Think of it this way. Having survival skills, knowledge, equipment and sundries is like having an insurance policy. Most of us have them; we just hope we never need them, but when we do, we are glad we had them.

There is no right way or wrong way in the way each of us views Survivalism. For some it is:-

Survival in the wilds
Self-sufficiency
Off Grid
Emergency Preparedness
Bushcraft Skills
Expedition Skills
Small Hold Farming
Eco-friendly Living
Backwoodsman
Retreater
Being at one with nature
Field Sportsman: Angler, Hunter, Trapper, etc.

Or it can be all or a combination of all of the above. Survivalism covers a multitude of sins and criss crosses all of the above mentioned to a greater or lesser degree.

My Mother and Grandmother and a lot of people of their generation still keep at least a couple of week’s supply of canned food and jars in their cupboards which are rotated around. That in a way could be considered Survivalism. To me that is just commonsense, much like you said about having a first-aid kit, warning triangle, blanket, spare tyre, torch, spare fuel can, tow rope, small spares kit, etc in your car, it is commonsense, but it could be called Survivalism.

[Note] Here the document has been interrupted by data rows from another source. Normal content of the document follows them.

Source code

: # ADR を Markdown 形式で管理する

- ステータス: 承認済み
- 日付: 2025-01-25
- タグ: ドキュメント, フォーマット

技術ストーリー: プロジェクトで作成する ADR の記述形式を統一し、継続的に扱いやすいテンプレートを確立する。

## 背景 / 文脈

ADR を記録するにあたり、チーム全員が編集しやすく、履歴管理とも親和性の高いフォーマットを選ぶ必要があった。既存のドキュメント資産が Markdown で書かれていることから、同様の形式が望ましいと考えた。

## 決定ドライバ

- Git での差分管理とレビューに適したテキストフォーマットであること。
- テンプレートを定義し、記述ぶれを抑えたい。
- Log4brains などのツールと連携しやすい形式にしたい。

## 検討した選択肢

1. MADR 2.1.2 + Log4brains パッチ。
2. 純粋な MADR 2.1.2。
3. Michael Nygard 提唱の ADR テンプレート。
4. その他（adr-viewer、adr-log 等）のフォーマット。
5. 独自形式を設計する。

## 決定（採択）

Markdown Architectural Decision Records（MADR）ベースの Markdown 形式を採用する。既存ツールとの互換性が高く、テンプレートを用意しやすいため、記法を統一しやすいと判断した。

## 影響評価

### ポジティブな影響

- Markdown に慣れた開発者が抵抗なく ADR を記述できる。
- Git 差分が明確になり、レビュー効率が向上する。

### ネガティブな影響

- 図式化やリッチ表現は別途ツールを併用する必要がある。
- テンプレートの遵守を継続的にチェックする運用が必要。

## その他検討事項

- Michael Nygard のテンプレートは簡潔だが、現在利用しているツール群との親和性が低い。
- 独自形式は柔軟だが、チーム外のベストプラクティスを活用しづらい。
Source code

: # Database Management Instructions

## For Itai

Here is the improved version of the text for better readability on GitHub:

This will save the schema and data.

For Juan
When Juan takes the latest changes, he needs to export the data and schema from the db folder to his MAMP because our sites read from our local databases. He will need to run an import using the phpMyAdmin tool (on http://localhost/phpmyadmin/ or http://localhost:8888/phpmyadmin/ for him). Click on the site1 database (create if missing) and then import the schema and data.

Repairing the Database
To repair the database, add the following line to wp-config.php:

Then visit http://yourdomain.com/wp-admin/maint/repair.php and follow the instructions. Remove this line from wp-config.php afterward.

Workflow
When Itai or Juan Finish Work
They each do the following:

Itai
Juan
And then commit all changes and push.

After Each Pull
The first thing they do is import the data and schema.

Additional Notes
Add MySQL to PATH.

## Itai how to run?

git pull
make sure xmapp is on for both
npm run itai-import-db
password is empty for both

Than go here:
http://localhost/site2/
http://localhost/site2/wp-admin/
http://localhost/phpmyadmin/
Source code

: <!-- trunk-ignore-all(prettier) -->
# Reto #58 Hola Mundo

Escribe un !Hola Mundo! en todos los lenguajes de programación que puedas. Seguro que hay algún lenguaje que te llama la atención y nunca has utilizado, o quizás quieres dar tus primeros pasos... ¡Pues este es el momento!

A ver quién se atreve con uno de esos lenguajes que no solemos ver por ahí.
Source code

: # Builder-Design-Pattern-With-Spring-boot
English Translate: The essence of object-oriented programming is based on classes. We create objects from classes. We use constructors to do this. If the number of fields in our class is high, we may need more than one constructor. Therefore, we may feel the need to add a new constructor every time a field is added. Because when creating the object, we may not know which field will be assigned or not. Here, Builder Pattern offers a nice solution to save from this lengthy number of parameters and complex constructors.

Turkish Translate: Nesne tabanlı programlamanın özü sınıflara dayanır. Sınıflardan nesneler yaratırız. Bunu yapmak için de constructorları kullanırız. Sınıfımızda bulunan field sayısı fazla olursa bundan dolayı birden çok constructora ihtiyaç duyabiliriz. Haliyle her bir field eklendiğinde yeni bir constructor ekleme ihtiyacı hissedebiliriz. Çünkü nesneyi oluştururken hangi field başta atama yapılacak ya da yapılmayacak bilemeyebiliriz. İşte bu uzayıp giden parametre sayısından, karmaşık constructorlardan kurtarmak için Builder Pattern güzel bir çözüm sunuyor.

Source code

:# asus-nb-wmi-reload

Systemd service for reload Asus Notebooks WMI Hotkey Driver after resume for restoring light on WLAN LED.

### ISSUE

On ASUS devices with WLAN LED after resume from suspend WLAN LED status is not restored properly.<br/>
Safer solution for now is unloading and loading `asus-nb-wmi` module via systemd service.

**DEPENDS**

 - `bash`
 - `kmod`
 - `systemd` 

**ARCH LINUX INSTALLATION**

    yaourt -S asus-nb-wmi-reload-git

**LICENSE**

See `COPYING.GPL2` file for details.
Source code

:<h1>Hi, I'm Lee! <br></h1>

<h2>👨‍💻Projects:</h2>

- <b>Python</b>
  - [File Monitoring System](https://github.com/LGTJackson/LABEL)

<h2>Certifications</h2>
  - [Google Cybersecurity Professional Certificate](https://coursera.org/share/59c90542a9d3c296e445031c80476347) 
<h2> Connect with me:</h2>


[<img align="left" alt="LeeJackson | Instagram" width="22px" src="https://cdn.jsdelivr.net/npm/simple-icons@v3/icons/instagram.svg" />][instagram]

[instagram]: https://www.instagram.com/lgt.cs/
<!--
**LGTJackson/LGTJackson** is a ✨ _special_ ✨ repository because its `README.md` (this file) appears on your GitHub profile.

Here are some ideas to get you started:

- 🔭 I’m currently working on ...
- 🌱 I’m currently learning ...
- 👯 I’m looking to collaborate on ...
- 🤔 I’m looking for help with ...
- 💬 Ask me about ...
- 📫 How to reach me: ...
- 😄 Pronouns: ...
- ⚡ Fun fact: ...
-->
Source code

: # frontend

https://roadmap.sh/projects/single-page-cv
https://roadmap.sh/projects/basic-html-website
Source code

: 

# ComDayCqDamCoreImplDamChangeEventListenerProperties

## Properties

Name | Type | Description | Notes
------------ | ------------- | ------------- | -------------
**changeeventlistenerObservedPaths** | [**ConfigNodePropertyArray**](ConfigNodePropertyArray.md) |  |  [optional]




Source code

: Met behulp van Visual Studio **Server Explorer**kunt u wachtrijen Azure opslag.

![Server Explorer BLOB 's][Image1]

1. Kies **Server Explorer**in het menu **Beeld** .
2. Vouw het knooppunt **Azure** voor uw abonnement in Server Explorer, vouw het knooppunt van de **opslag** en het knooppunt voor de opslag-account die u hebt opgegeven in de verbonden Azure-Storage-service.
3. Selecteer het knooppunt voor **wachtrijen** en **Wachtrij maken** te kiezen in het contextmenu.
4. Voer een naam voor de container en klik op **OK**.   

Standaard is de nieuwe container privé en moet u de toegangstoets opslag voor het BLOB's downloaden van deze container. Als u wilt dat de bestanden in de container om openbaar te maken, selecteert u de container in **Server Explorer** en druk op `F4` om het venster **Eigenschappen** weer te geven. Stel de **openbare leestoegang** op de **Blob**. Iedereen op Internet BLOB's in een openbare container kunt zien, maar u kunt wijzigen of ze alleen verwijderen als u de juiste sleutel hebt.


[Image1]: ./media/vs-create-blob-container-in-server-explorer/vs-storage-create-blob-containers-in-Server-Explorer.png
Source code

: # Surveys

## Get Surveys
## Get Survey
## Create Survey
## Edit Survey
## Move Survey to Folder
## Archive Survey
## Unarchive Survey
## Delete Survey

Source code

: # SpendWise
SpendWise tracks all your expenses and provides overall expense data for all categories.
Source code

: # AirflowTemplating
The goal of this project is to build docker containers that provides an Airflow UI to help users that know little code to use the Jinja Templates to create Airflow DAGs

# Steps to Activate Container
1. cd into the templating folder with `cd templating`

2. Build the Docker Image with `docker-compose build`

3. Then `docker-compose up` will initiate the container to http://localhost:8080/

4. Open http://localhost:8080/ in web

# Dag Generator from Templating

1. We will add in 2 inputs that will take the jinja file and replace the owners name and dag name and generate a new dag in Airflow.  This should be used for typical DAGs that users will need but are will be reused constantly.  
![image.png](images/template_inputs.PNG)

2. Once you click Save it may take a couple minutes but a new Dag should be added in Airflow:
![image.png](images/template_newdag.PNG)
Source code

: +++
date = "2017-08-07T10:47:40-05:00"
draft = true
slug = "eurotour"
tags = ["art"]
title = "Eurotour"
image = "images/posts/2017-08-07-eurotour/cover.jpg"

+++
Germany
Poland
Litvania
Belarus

I would bet that most of us have a small Pharmacy stocked in our houses, again this could be called Survivalism (Actually, I have a large Pharmacy stocked in mine, more like a medical centre). You should see me and the missus first aid kit we take on holiday with us, a third world country would be glad of it.

I can remember in the Great Storm in the SE of England a few years ago, we could not get to the shops for a few days because of all the storm damage. Lucky for us, my mother had a supply of food to tie us over. Okay, we were not having steaks every day, but we were not hungry. We had a bit of storm damage, but my father and I cleared the fallen trees from around us and temporarily repaired the roof. Not an extreme situation, granted, it was a Situation X and so could still be considered as Survivalism.

As you can see, Survivalism has a different meaning to everyone.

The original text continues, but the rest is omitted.